Exome sequencing identifies protein-coding variants associated with loneliness and social isolation.

作者信息

Wang Yi-Xuan, Fei Chen-Jie, Shen Chun, Ou Ya-Nan, Liu Wei-Shi, Yang Liu, Wu Bang-Sheng, Deng Yue-Ting, Feng Jian-Feng, Cheng Wei, Yu Jin-Tai

机构信息

Department of Neurology and National Center for Neurological Disorders, Huashan Hospital, State Key Laboratory of Medical Neurobiology and MOE Frontiers Center for Brain Science, Fudan University, Shanghai, China.

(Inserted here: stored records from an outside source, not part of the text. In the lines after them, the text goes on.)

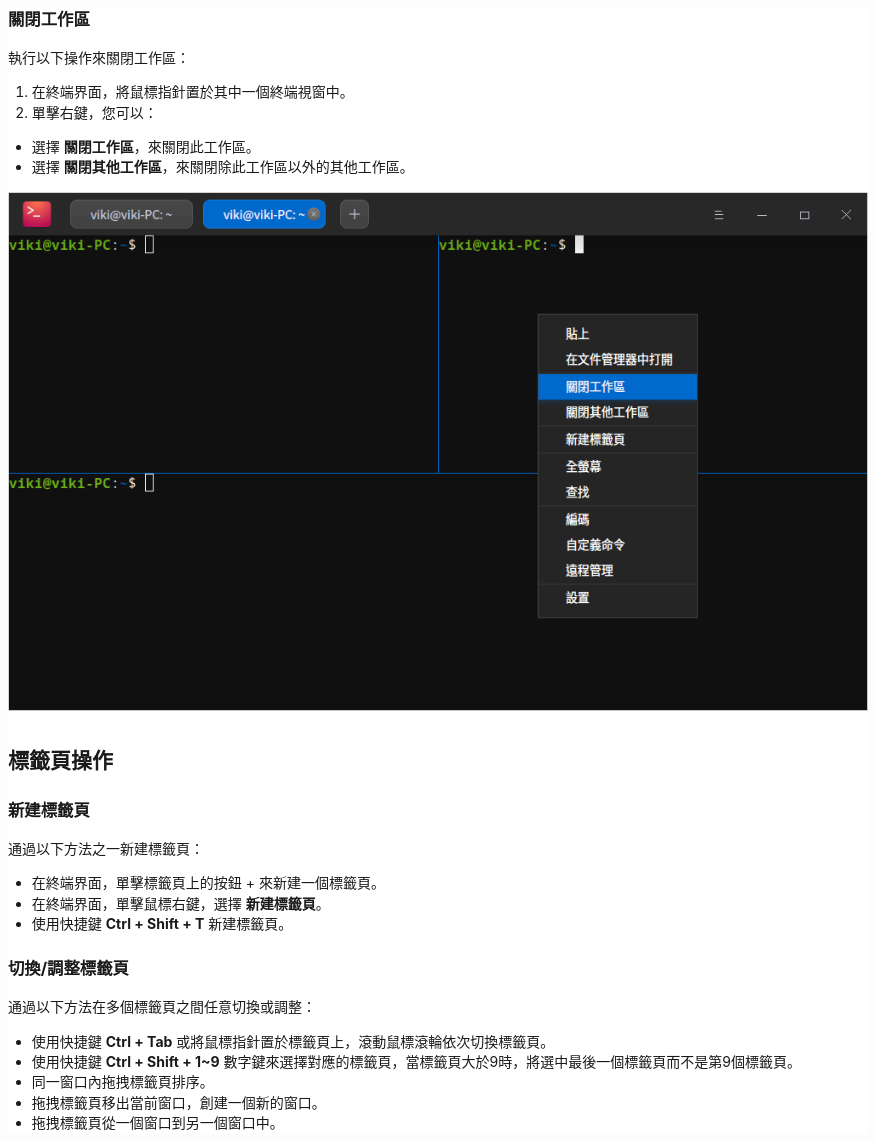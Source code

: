 
### 關閉工作區
執行以下操作來關閉工作區：

1. 在終端界面，將鼠標指針置於其中一個終端視窗中。
2. 單擊右鍵，您可以：
 - 選擇 **關閉工作區**，來關閉此工作區。
 - 選擇 **關閉其他工作區**，來關閉除此工作區以外的其他工作區。

![1|closesplitscreen](fig/closesplitscreen.png)

## 標籤頁操作

### 新建標籤頁

通過以下方法之一新建標籤頁：
- 在終端界面，單擊標籤頁上的按鈕 + 來新建一個標籤頁。
- 在終端界面，單擊鼠標右鍵，選擇 **新建標籤頁**。
- 使用快捷鍵 **Ctrl + Shift + T** 新建標籤頁。


### 切換/調整標籤頁
通過以下方法在多個標籤頁之間任意切換或調整：

- 使用快捷鍵 **Ctrl + Tab** 或將鼠標指針置於標籤頁上，滾動鼠標滾輪依次切換標籤頁。
- 使用快捷鍵 **Ctrl + Shift + 1~9** 數字鍵來選擇對應的標籤頁，當標籤頁大於9時，將選中最後一個標籤頁而不是第9個標籤頁。
- 同一窗口內拖拽標籤頁排序。
- 拖拽標籤頁移出當前窗口，創建一個新的窗口。
- 拖拽標籤頁從一個窗口到另一個窗口中。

Institute of Science and Technology for Brain-Inspired Intelligence, Fudan University, Shanghai, China; Key Laboratory of Computational Neuroscience and Brain-Inspired Intelligence, Fudan University, Ministry of Education, Shanghai, China.

出版信息

J Affect Disord. 2025 Apr 15;375:192-204. doi: 10.1016/j.jad.2025.01.096. Epub 2025 Jan 20.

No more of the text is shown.